Why is Timing Everything?

 

Navigating Restricted Stock Units (RSUs) can often feel like walking a tightrope, especially for U.S. citizens working in Israel. The timing of when to sell your RSUs can significantly impact your tax situation and how much you get to keep, turning it into a high-stakes decision. Sell too soon, and you might miss out on substantial stock growth, potentially leaving significant money on the table. Wait too long, and you could find yourself entangled in a tax labyrinth, with over 85% of your income eaten up by taxes.

This delicate balance raises a critical question: When is the right time to sell your RSUs to maximize gains while minimizing tax liabilities? Let’s go through the essential items to keep in mind:

 

How Israeli taxes work with 102 Plans

 

Under Israel’s 102 trustee capital gain plans, the tax implications at the moment of vesting do not trigger a tax event. Meaning, as your RSUs transition into actual shares, you’re not immediately liable for taxes.

However, when you decide to sell your shares, the tax can change significantly. Here’s what you need to know about the tax implications of selling shares obtained through RSUs under a 102 plan:

  • Post-Two-Year Period: The tax is bifurcated if you sell your shares two years from the original grant. You’re taxed at the ordinary income rate based on the share’s average price 30 days preceding the grant at ordinary rates up to 50%. Any profit realized beyond this is taxed as capital gains at a rate of 28%.
  • Pre-Two-Year Holding Period: Selling your shares before the two-year mark significantly alters the tax treatment. In this scenario, all the sale proceeds are considered ordinary income, foregoing the capital gains distinction.

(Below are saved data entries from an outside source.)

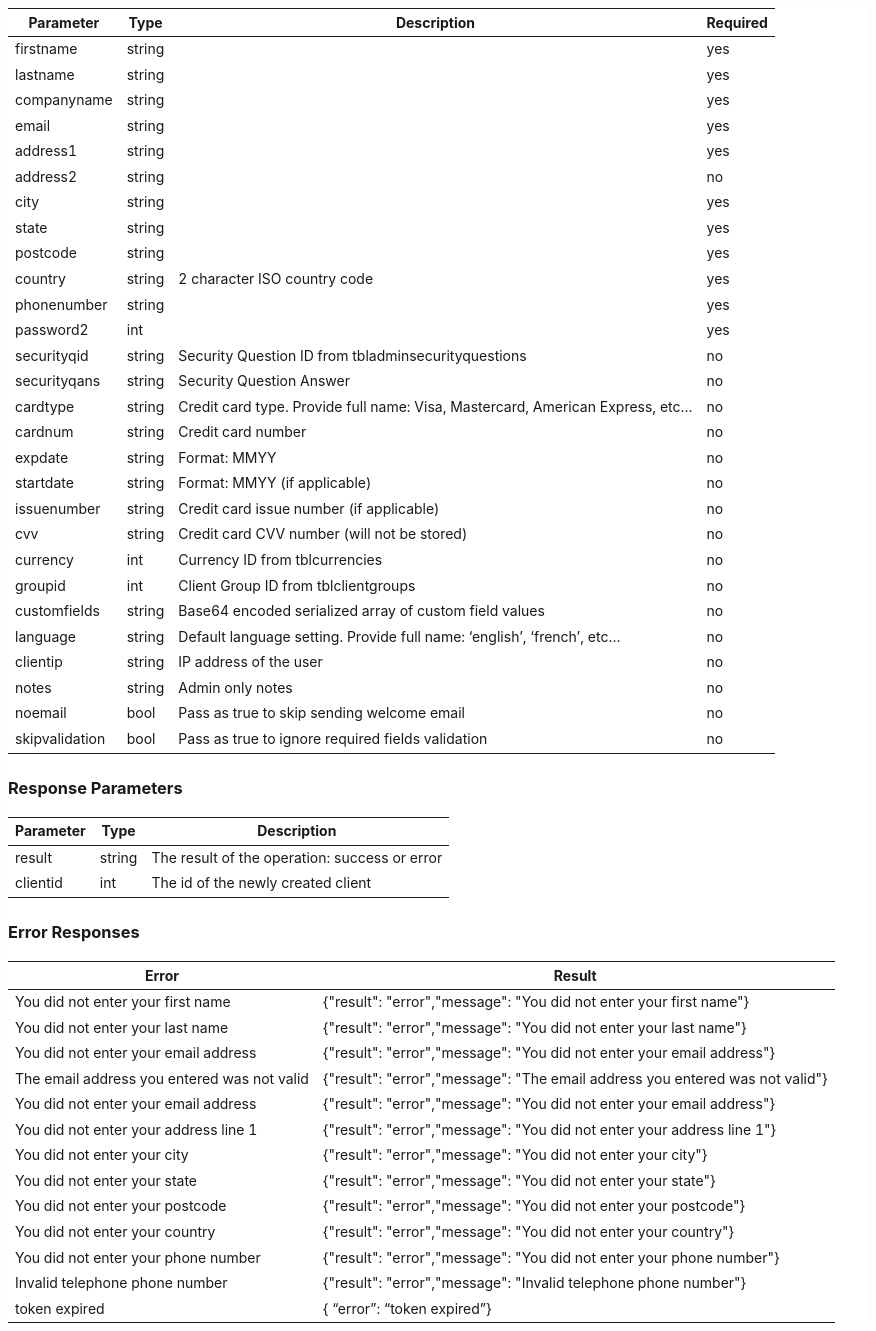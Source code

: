 Parameter | Type | Description | Required
-------------- | ------- | ----------------- | -----
firstname | string |  | yes
lastname | string |  | yes
companyname | string |  | yes
email | string |  | yes
address1 | string |  | yes
address2 | string |  | no
city | string |  | yes
state | string |  | yes
postcode | string |  | yes
country | string | 2 character ISO country code | yes
phonenumber | string |  | yes
password2 | int |  | yes
securityqid | string | Security Question ID from tbladminsecurityquestions | no
securityqans | string | Security Question Answer | no
cardtype | string | Credit card type. Provide full name: Visa, Mastercard, American Express, etc… | no
cardnum | string | Credit card number | no
expdate | string | Format: MMYY | no
startdate | string | Format: MMYY (if applicable) | no
issuenumber | string | Credit card issue number (if applicable) | no
cvv | string | Credit card CVV number (will not be stored) | no
currency | int | Currency ID from tblcurrencies | no
groupid | int | Client Group ID from tblclientgroups | no
customfields | string | Base64 encoded serialized array of custom field values | no
language | string | Default language setting. Provide full name: ‘english’, ‘french’, etc… | no
clientip | string | IP address of the user | no
notes | string | Admin only notes | no
noemail | bool | Pass as true to skip sending welcome email | no
skipvalidation | bool | Pass as true to ignore required fields validation | no


### Response Parameters

Parameter | Type | Description
-------------- | ------- | -----------------
result | string | The result of the operation: success or error
clientid | int | The id of the newly created client


### Error Responses

Error | Result
-------------- | -----------------
You did not enter your first name | {"result": "error","message": "You did not enter your first name"}
You did not enter your last name | {"result": "error","message": "You did not enter your last name"}
You did not enter your email address | {"result": "error","message": "You did not enter your email address"}
The email address you entered was not valid | {"result": "error","message": "The email address you entered was not valid"}
You did not enter your email address | {"result": "error","message": "You did not enter your email address"}
You did not enter your address line 1 | {"result": "error","message": "You did not enter your address line 1"}
You did not enter your city | {"result": "error","message": "You did not enter your city"}
You did not enter your state | {"result": "error","message": "You did not enter your state"}
You did not enter your postcode | {"result": "error","message": "You did not enter your postcode"}
You did not enter your country | {"result": "error","message": "You did not enter your country"}
You did not enter your phone number | {"result": "error","message": "You did not enter your phone number"}
Invalid telephone phone number | {"result": "error","message": "Invalid telephone phone number"}
token expired | { “error”: “token expired”}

This clearly means it makes sense to hold off from selling before you hit that two-year mark. However, you need to balance it along with the U.S. tax implications.

 

How the U.S. Taxes RSUs

 

The U.S. tax treatment of RSUs is very different than it is for Israeli taxes.

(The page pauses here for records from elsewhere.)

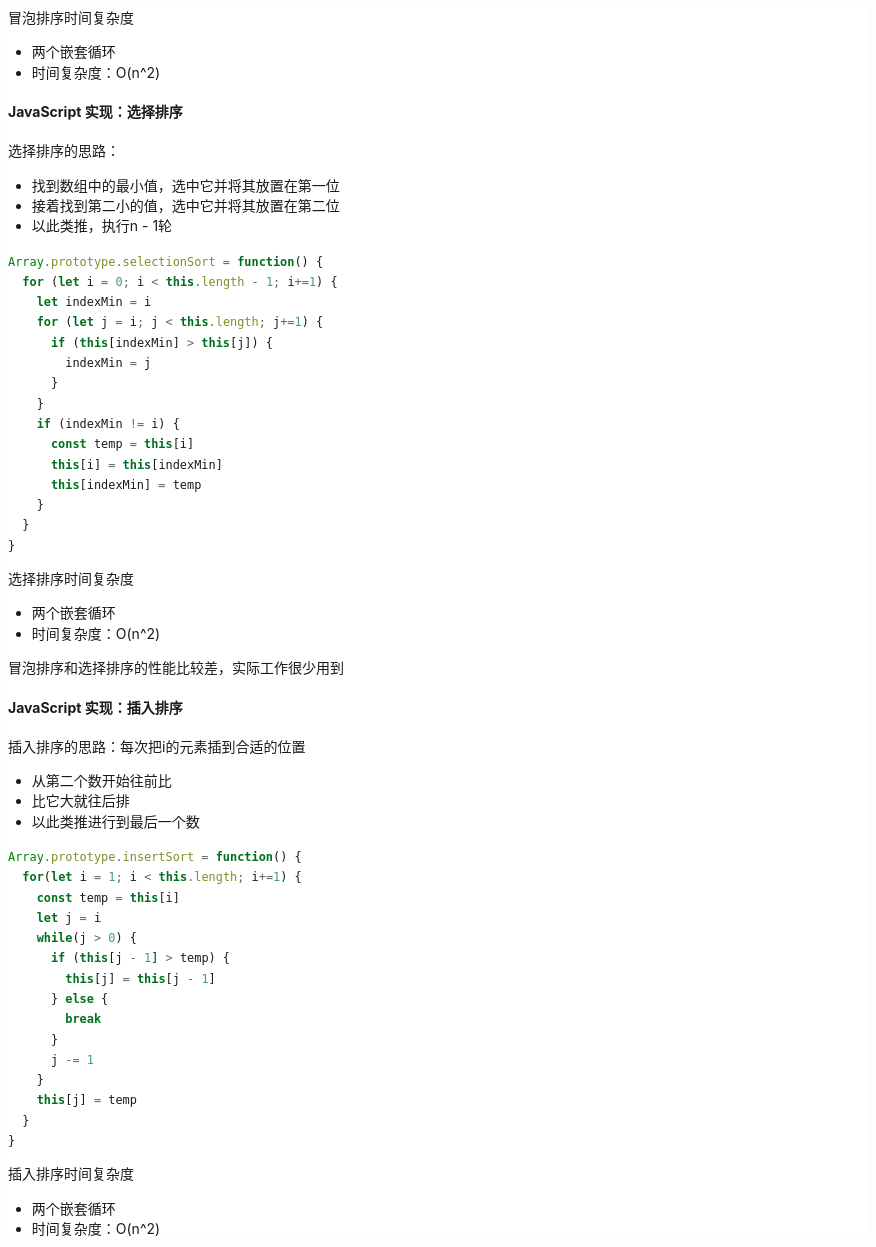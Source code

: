 冒泡排序时间复杂度
- 两个嵌套循环
- 时间复杂度：O(n^2)

####  JavaScript 实现：选择排序

选择排序的思路：
- 找到数组中的最小值，选中它并将其放置在第一位
- 接着找到第二小的值，选中它并将其放置在第二位
- 以此类推，执行n - 1轮

```js
Array.prototype.selectionSort = function() {
  for (let i = 0; i < this.length - 1; i+=1) {
    let indexMin = i
    for (let j = i; j < this.length; j+=1) {
      if (this[indexMin] > this[j]) {
        indexMin = j
      }
    }
    if (indexMin != i) {
      const temp = this[i]
      this[i] = this[indexMin]
      this[indexMin] = temp
    }
  }
}
```

选择排序时间复杂度
- 两个嵌套循环
- 时间复杂度：O(n^2)

冒泡排序和选择排序的性能比较差，实际工作很少用到

####  JavaScript 实现：插入排序

插入排序的思路：每次把i的元素插到合适的位置
- 从第二个数开始往前比
- 比它大就往后排
- 以此类推进行到最后一个数

```js
Array.prototype.insertSort = function() {
  for(let i = 1; i < this.length; i+=1) {
    const temp = this[i]
    let j = i
    while(j > 0) {
      if (this[j - 1] > temp) {
        this[j] = this[j - 1]
      } else {
        break
      }
      j -= 1
    }
    this[j] = temp
  }
}
```
插入排序时间复杂度
- 两个嵌套循环
- 时间复杂度：O(n^2)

  • Vesting of RSUs: The pivotal tax moment for RSUs in the U.S. comes at vesting. RSUs are converted into actual shares and are recognized as taxable income at this juncture. The fair market value of these shares on the vesting date is what you’ll be taxed on, and this amount is treated as ordinary income. Depending on your total income, this could be taxed as high as 37% at marginal rates. Being prepared for this tax obligation is essential, as it can significantly impact your financial situation.
  • Sale of Shares: The next phase of tax considerations occurs when you decide to sell the shares acquired through vested RSUs. The tax implications at this stage are centered around capital gains or losses, which are determined by the difference between the sale price and the fair market value of the shares at the time of vesting. Selling the shares immediately after they vest typically results in negligible capital gains or losses, given the short timeframe between vesting and sale. However, if you choose to hold onto the shares and their value fluctuates, you will realize a capital gain or loss upon selling. This aspect underscores the importance of timing and market conditions in your decision-making process regarding RSUs.

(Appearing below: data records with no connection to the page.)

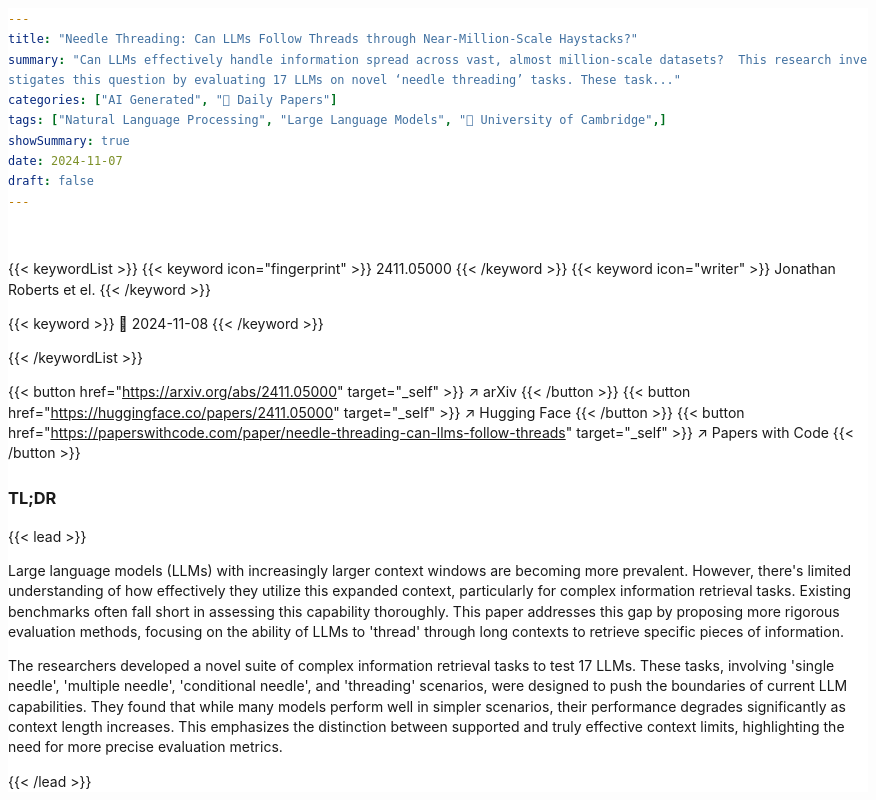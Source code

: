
 ```yaml
---
title: "Needle Threading: Can LLMs Follow Threads through Near-Million-Scale Haystacks?"
summary: "Can LLMs effectively handle information spread across vast, almost million-scale datasets?  This research investigates this question by evaluating 17 LLMs on novel ‘needle threading’ tasks. These task..."
categories: ["AI Generated", "🤗 Daily Papers"]
tags: ["Natural Language Processing", "Large Language Models", "🏢 University of Cambridge",]
showSummary: true
date: 2024-11-07
draft: false
---
```


<br>

{{< keywordList >}}
{{< keyword icon="fingerprint" >}} 2411.05000 {{< /keyword >}}
{{< keyword icon="writer" >}} Jonathan Roberts et el. {{< /keyword >}}
 
{{< keyword >}} 🤗 2024-11-08 {{< /keyword >}}
 
{{< /keywordList >}}

{{< button href="https://arxiv.org/abs/2411.05000" target="_self" >}}
↗ arXiv
{{< /button >}}
{{< button href="https://huggingface.co/papers/2411.05000" target="_self" >}}
↗ Hugging Face
{{< /button >}}
{{< button href="https://paperswithcode.com/paper/needle-threading-can-llms-follow-threads" target="_self" >}}
↗ Papers with Code
{{< /button >}}


### TL;DR


{{< lead >}}

Large language models (LLMs) with increasingly larger context windows are becoming more prevalent. However, there's limited understanding of how effectively they utilize this expanded context, particularly for complex information retrieval tasks.  Existing benchmarks often fall short in assessing this capability thoroughly. This paper addresses this gap by proposing more rigorous evaluation methods, focusing on the ability of LLMs to 'thread' through long contexts to retrieve specific pieces of information.

The researchers developed a novel suite of complex information retrieval tasks to test 17 LLMs.  These tasks, involving 'single needle', 'multiple needle', 'conditional needle', and 'threading' scenarios, were designed to push the boundaries of current LLM capabilities. They found that while many models perform well in simpler scenarios, their performance degrades significantly as context length increases. This emphasizes the distinction between supported and truly effective context limits, highlighting the need for more precise evaluation metrics.

{{< /lead >}}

If you decide not to sell any of your vested RSUs for the first two years, you may end up paying U.S. tax in the first two years of vesting and then paying Israeli taxes in year three or later when you sell. One will not give credit for the other, and you can end up with double taxes way higher than the Israeli 50%. So, does it make sense to sell them as soon as they vest, even within the first two years? Not necessarily.

 

Combining the two countries for the best results:

 

Even if you need to sell some of the vested shares in the first two years and pay higher Israeli taxes, you don’t want to sell all of them. Instead, you should analyze how many need to be sold to pay the Israeli tax of 50% on the portion sold and cover the U.S. tax of 37% on the whole vesting.

The crux of managing RSUs across U.S. and Israeli taxes lies in pre-emptive and informed tax planning. Understanding your foreign tax credit carryovers is pivotal. For instance, consider a scenario where your Israeli income incurs $50,000 in local taxes against a U.S. tax obligation of $40,000 on the same income. The excess $10,000 paid in Israel offsets your U.S. tax liability and provides a surplus that can be applied against future tax obligations, such as those arising from RSU vesting.

In the context of RSUs, let’s say the vesting results in an additional $8,000 of U.S. tax liability. The previously mentioned $10,000 surplus in Israeli taxes paid can be utilized to neutralize this U.S. tax obligation, eliminating the need for further payments to the US IRS for that tax year. Moreover, the flexibility of foreign tax credits allows for the carryforward of unused credits for up to 10 years, providing a buffer for future tax liabilities.

The synergy between U.S. and Israeli tax regulations, particularly concerning RSUs and foreign tax credits, underscores the importance of proactive tax planning. By carefully navigating these rules, you can significantly mitigate your tax burden and enhance the value derived from your RSU compensation.